**REQUIREMENT**
Don't include pictures. Quote the lines below from the first through the line that contains "Follow this tutorial".

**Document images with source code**

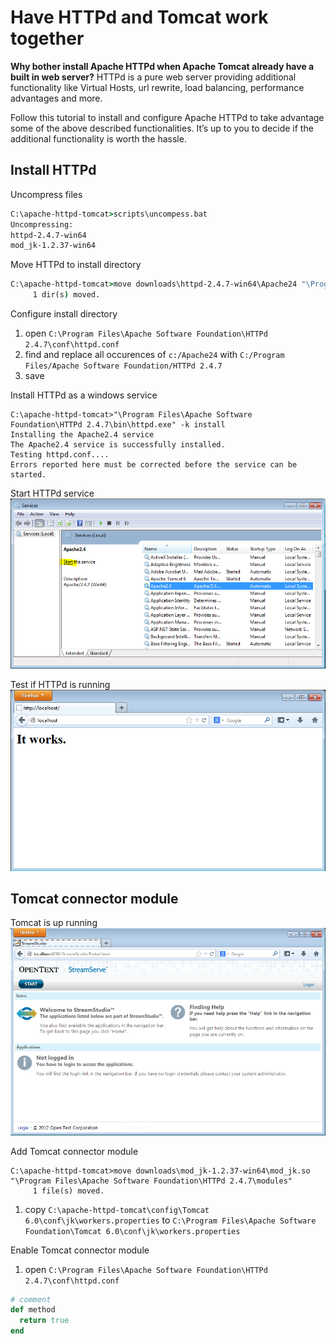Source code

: # Have HTTPd and Tomcat work together

 **Why bother install Apache HTTPd when Apache Tomcat already have a built in web server?** HTTPd is a pure web server providing additional functionality like Virtual Hosts, url rewrite, load balancing, performance advantages and more.

Follow this tutorial to install and configure Apache HTTPd to take advantage some of the above described functionalities. It’s up to you to decide if the additional functionality is worth the hassle.

## Install HTTPd

Uncompress files
```bat
C:\apache-httpd-tomcat>scripts\uncompess.bat
Uncompressing:
httpd-2.4.7-win64
mod_jk-1.2.37-win64
```

Move HTTPd to install directory
```bat
C:\apache-httpd-tomcat>move downloads\httpd-2.4.7-win64\Apache24 "\Program Files\Apache Software Foundation\HTTPd 2.4.7"
     1 dir(s) moved.
```

Configure install directory
1. open `C:\Program Files\Apache Software Foundation\HTTPd 2.4.7\conf\httpd.conf`
2. find and replace all occurences of `c:/Apache24` with `C:/Program Files/Apache Software Foundation/HTTPd 2.4.7`
3. save

Install HTTPd as a windows service
```
C:\apache-httpd-tomcat>"\Program Files\Apache Software Foundation\HTTPd 2.4.7\bin\httpd.exe" -k install
Installing the Apache2.4 service
The Apache2.4 service is successfully installed.
Testing httpd.conf....
Errors reported here must be corrected before the service can be started.
```

Start HTTPd service
![Windows services](images/start_apache_service.png)

Test if HTTPd is running
![Test if HTTPd is running](images/it_works.png)

## Tomcat connector module

Tomcat is up running
![Tomcat is up running](images/tomcat_running.png)

Add Tomcat connector module
```
C:\apache-httpd-tomcat>move downloads\mod_jk-1.2.37-win64\mod_jk.so "\Program Files\Apache Software Foundation\HTTPd 2.4.7\modules"
     1 file(s) moved.
```

1. copy `C:\apache-httpd-tomcat\config\Tomcat 6.0\conf\jk\workers.properties` to `C:\Program Files\Apache Software Foundation\Tomcat 6.0\conf\jk\workers.properties` 


Enable Tomcat connector module

1. open `C:\Program Files\Apache Software Foundation\HTTPd 2.4.7\conf\httpd.conf`

```ruby
# comment
def method
  return true
end
```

**TASK ANSWER**
Source code

: # Have HTTPd and Tomcat work together

 **Why bother install Apache HTTPd when Apache Tomcat already have a built in web server?** HTTPd is a pure web server providing additional functionality like Virtual Hosts, url rewrite, load balancing, performance advantages and more.

Follow this tutorial to install and configure Apache HTTPd to take advantage some of the above described functionalities. It’s up to you to decide if the additional functionality is worth the hassle.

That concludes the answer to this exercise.